Le Dr Thomson a expliqué : « L'âge gestationnel est apparu comme le prédicteur de mortalité le plus puissant. Cela ne signifie pas que le choix des antibiotiques est sans importance – un traitement rapide et approprié reste essentiel en cas de sepsis néonatal. Au contraire, la vulnérabilité clinique sous-jacente joue un rôle majeur et peut influencer la relation entre le traitement et les résultats.
Réfléchissant aux implications de l'étude, le chercheur principal de l'étude BARNARDS, le professeur Tim Walsh, a déclaré : « Nos résultats montrent qu'il est peu probable qu'une approche universelle des lignes directrices empiriques sur les antibiotiques soit efficace à l'échelle mondiale.

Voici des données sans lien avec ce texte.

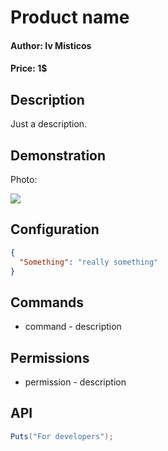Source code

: # Product name
#### Author: Iv Misticos
#### Price: 1$

## Description
Just a description.

## Demonstration
Photo:

![](https://files.facepunch.com/s/0d009124d9bc.png)

## Configuration
```json
{
  "Something": "really something"
}
```

## Commands
* command - description

## Permissions
* permission - description

## API
```csharp
Puts("For developers");
```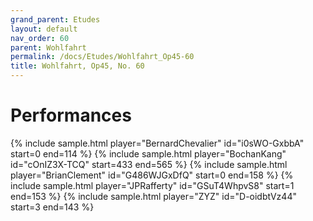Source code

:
 ```yaml
---
grand_parent: Etudes
layout: default
nav_order: 60
parent: Wohlfahrt
permalink: /docs/Etudes/Wohlfahrt_Op45-60
title: Wohlfahrt, Op45, No. 60
---
```

# Performances
<div class="sample-container">
    {% include sample.html player="BernardChevalier" id="i0sWO-GxbbA" start=0 end=114 %}
    {% include sample.html player="BochanKang" id="cOnIZ3X-TCQ" start=433 end=565 %}
    {% include sample.html player="BrianClement" id="G486WJGxDfQ" start=0 end=158 %}
    {% include sample.html player="JPRafferty" id="GSuT4WhpvS8" start=1 end=153 %}
    {% include sample.html player="ZYZ" id="D-oidbtVz44" start=3 end=143 %}
</div>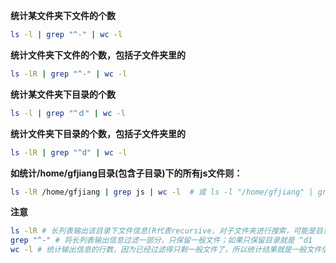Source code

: **统计某文件夹下文件的个数**

```bash
ls -l | grep "^-" | wc -l
```



**统计文件夹下文件的个数，包括子文件夹里的**

```bash
ls -lR | grep "^-" | wc -l
```



**统计某文件夹下目录的个数**

```bash
ls -l | grep "^ｄ" | wc -l
```



**统计文件夹下目录的个数，包括子文件夹里的**

```bash
ls -lR | grep "^d" | wc -l
```



**如统计/home/gfjiang目录(包含子目录)下的所有js文件则：**

```bash
ls -lR /home/gfjiang | grep js | wc -l  # 或 ls -l "/home/gfjiang" | grep "js" | wc -l
```



**注意**

```bash
ls -lR # 长列表输出该目录下文件信息(R代表recursive，对子文件夹进行搜索，可能是目录、链接、设备文件等)1
grep "^-" # 将长列表输出信息过滤一部分，只保留一般文件；如果只保留目录就是 ^d1
wc -l # 统计输出信息的行数，因为已经过滤得只剩一般文件了，所以统计结果就是一般文件信息的行数，又由于一行信息对应一个文件，所以也就是文件的个数
```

Même entre les pays inclus dans cette étude, nous avons observé des différences importantes à la fois dans les agents pathogènes responsables de l'infection et dans leurs profils de résistance.
« L'amélioration des résultats néonatals nécessitera en fin de compte l'utilisation de stratégies de traitement empiriques informées au niveau local, de diagnostics améliorés, une surveillance continue de la RAM, une gestion des antimicrobiens et un accès durable à des antibiotiques efficaces, soutenus par un engagement politique et des investissements à long terme », a conclu le professeur Walsh.